The problem with these cures, the British novelist Kingsley Amis (1922-95) wrote in his now-classic 1972 book “On Drink,” is that they deal only with the physical manifestations of a hangover. What also urgently needs to be treated, he observed, is the metaphysical hangover — “that ineffable compound of depression, sadness (these two are not the same), anxiety, self-hatred, sense of failure and fear for the future” that looms on the grizzled morning after.
Amis’s ideas for curing a physical hangover were fairly routine, though a few of the crazier ones will make you laugh. (“Go up for half an hour in an open aeroplane, needless to say with a non-hungover person at the controls.”)
His notions about fixing a metaphysical hangover are where things got interesting. Amis recommended, among other things, a course of “hangover reading,” one that “rests on the principle that you must feel worse emotionally before you start to feel better. A good cry is the initial aim.”

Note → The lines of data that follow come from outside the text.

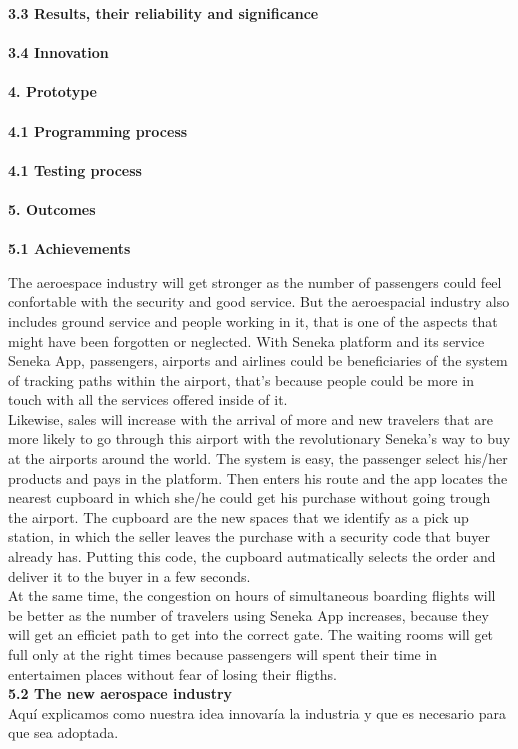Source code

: \documentclass[]{article}
\begin{document}
\Large{\textbf{3.3 Results, their reliability and significance}\\}\\


\Large{\textbf{3.4 Innovation}\\}\\


\Large{\textbf{4. Prototype}\\}\\


\Large{\textbf{4.1 Programming process}\\}\\


\Large{\textbf{4.1 Testing process}\\}\\


\Large{\textbf{5. Outcomes}\\}\\

\Large{\textbf{5.1 Achievements}\\}

The aeroespace industry will get stronger as the number of passengers could feel confortable with the security and good service. But the aeroespacial industry also includes ground service and people working in it, that is one of the aspects that might have been forgotten or neglected. With Seneka platform and its service Seneka App, passengers, airports and airlines could be beneficiaries of the system of tracking paths within the airport, that's because people could be more in touch with all the services offered inside of it.\\

Likewise, sales will increase with the arrival of more and new travelers that are more likely to go through this airport with the revolutionary Seneka's way to buy at the airports around the world. The system is easy, the passenger select his/her products and pays in the platform. Then enters his route and the app locates the nearest cupboard in which she/he could get his purchase without going trough the airport. The cupboard are the new spaces that we identify as a pick up station, in which the seller leaves the purchase with a security code that buyer already has. Putting this code, the cupboard autmatically selects the order and deliver it to the buyer in a few seconds.\\

At the same time, the congestion on hours of simultaneous boarding flights will be better as the number of travelers using Seneka App increases, because they will get an efficiet path to get into the correct gate. The waiting rooms will get full only at the right times because passengers will spent their time in entertaimen places without fear of losing their fligths.\\

\Large{\textbf{5.2 The new aerospace industry}\\}
Aquí explicamos como nuestra idea innovaría la industria y que es necesario para que sea adoptada.
\end{document}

Thus he suggested beginning with Milton — “My own choice would tend to include the final scene of ‘Paradise Lost,’ ” he wrote, “with what is probably the most poignant moment in all our literature coming at lines 624-6” — before running through Aleksandr Solzhenitsyn, Eric Ambler and, finally, a poulticelike application of light comedies by P. G. Wodehouse and Peter De Vries.
It was a witty, bravura performance, this essay on the hangover, and rereading it now is a reminder of how good all of Amis’s writing was about being what he called a “drink-man”: smart, no-nonsense and, above all else, charming.
Before he was knighted in 1990, Amis published three books about the judicious but enthusiastic consumption of alcohol: “On Drink,” “Everyday Drinking” in 1983 and “How’s Your Glass?” in 1984. Long out of print, these volumes have finally been gathered together and reissued under a single cover, topped off with a fizzy introduction by Christopher Hitchens. These books are so delicious they impart a kind of contact high; they make you feel as if you’ve just had the first sip of the planet’s coldest, driest martini.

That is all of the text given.